Extracted data entries
▬▬▬▬▬▬▬▬▬▬
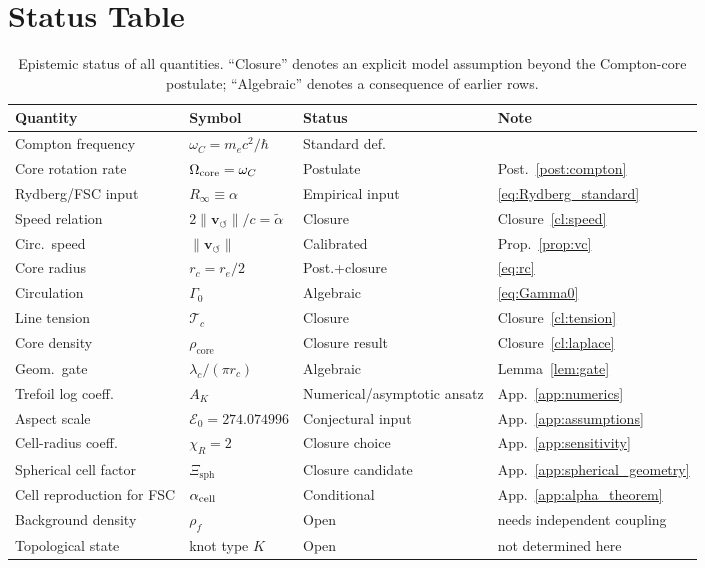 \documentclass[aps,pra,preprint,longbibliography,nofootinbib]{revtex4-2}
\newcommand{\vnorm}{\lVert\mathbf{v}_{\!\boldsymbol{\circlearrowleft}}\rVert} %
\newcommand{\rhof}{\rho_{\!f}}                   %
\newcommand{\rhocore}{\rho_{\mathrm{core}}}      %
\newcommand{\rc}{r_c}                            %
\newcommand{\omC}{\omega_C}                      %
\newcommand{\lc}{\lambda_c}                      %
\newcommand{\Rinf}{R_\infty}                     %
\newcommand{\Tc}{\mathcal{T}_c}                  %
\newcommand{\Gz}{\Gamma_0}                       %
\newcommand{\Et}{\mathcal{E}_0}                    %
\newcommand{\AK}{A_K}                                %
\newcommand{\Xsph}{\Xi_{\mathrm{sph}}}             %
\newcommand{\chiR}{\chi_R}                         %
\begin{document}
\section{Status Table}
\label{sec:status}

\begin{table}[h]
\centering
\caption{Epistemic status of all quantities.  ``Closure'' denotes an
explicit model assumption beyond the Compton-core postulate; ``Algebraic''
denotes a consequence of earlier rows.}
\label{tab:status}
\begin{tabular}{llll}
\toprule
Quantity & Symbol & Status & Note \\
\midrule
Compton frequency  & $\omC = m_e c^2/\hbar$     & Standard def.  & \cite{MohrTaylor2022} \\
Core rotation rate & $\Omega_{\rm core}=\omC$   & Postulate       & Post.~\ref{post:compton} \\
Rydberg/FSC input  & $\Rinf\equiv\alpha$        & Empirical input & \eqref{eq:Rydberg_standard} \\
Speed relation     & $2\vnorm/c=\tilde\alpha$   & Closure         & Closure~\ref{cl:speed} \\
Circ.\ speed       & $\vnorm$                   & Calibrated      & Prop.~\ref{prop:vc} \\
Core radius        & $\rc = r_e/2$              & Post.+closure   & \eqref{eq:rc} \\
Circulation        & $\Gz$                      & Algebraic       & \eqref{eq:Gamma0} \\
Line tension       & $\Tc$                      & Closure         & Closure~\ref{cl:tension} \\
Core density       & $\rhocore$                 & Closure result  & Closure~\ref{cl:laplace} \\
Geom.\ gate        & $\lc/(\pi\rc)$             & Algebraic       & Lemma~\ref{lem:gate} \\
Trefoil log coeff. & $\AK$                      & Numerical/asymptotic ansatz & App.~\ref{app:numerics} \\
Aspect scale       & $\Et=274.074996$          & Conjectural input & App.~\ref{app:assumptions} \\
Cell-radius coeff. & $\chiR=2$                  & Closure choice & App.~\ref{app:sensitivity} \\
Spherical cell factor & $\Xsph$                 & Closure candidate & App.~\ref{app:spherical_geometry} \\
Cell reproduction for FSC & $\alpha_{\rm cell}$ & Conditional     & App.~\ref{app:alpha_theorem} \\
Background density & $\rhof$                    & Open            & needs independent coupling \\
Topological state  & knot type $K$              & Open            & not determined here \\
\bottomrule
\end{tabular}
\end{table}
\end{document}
▬▬▬▬▬▬▬▬▬▬
▶ **What is expected**: Pull every line that holds the string "mathcal" out of the records.

▶ **Answer box**:
\newcommand{\Tc}{\mathcal{T}_c}                  %
\newcommand{\Et}{\mathcal{E}_0}                    %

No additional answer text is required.